Comme on peut le voir sur la photo ci-dessus, une énorme banderolle demandant l'abolition des corridas a été placée sur la "Giralda". La Giralda est l'un
des monuments les plus importants de Séville, qui constitue aujourd'hui l'emblême le plus célèbre et le plus symbolique de la ville, au point qu'une règle implicite d'urbanisme proscrit
d'élever un bâtiment aussi haut que la Giralda dans le centre de la capitale andalouse.
C'est pour cela que des mesures exceptionnelles de sécurité ont été prises, dans la ville elle-même et jusque dans le "Callejón" pour surveiller au mieux les mouvements "anormaux" qui
pourraient se produire dans les gradins. Malgré celà, nos amis ont pu déjouer cette surveillance pour aller accrocher cette banderolle sur la Giralda. Bravo !
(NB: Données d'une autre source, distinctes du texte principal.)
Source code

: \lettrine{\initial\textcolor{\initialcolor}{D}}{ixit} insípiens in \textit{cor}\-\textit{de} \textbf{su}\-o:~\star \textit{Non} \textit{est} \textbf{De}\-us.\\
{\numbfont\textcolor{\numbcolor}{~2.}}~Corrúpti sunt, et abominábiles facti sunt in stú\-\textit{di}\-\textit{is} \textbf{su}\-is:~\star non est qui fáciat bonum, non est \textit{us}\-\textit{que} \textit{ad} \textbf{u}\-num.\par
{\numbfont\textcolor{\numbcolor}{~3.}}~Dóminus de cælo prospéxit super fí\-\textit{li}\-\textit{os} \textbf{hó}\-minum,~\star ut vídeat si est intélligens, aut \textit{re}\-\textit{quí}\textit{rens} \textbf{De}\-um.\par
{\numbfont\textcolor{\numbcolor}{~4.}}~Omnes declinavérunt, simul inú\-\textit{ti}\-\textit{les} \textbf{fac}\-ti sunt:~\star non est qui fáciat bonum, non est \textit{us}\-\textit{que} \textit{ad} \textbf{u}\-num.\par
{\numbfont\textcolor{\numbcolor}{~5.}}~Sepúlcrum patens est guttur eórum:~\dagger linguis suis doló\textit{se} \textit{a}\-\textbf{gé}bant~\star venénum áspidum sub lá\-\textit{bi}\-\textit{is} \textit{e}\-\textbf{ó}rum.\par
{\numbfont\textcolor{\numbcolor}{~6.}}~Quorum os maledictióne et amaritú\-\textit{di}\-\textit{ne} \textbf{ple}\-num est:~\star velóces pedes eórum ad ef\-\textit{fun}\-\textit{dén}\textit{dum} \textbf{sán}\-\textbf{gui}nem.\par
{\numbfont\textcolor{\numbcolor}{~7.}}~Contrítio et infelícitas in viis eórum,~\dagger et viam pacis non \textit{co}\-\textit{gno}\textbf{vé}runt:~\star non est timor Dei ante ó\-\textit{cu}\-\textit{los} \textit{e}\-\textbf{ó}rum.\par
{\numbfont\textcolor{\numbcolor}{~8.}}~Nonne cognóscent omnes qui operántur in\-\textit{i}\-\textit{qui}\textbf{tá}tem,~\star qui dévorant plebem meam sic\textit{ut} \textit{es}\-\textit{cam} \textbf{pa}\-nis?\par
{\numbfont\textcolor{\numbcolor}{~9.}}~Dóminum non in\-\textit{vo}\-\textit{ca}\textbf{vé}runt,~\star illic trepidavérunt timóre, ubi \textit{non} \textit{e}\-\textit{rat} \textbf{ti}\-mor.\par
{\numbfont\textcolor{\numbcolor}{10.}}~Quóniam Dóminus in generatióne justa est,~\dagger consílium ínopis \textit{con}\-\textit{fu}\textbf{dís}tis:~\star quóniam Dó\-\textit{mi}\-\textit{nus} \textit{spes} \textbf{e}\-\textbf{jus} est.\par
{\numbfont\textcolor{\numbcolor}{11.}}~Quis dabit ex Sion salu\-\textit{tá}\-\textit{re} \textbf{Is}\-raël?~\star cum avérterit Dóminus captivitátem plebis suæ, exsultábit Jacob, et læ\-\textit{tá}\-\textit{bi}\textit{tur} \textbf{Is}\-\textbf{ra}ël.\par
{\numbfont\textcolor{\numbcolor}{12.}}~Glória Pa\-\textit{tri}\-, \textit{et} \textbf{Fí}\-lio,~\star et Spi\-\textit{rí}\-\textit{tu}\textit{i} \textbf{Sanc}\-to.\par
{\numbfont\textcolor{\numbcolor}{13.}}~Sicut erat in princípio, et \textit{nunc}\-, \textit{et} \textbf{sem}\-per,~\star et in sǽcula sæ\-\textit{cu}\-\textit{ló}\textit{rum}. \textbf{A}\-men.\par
La manifestation a débuté à 16H00 devant le Palais San Telmo pour arriver à 18H00 devant les arènes de la Maestranza, complètement "bloquées" par les services de
sécurité.
Tout s'est très bien passé, la manifestation, comme d'habitude à Séville, comme ailleurs, s'est déroulée sans incident. La violence n'est pas du côté des opposants à la corrida...
Partout en Espagne s'élèvent
des voix de plus en plus nombreuses pour dire NON à ces spectacles d'un autre âge et pour que soit mis fin à la maltraitance et à la torture d'animaux dans les arènes.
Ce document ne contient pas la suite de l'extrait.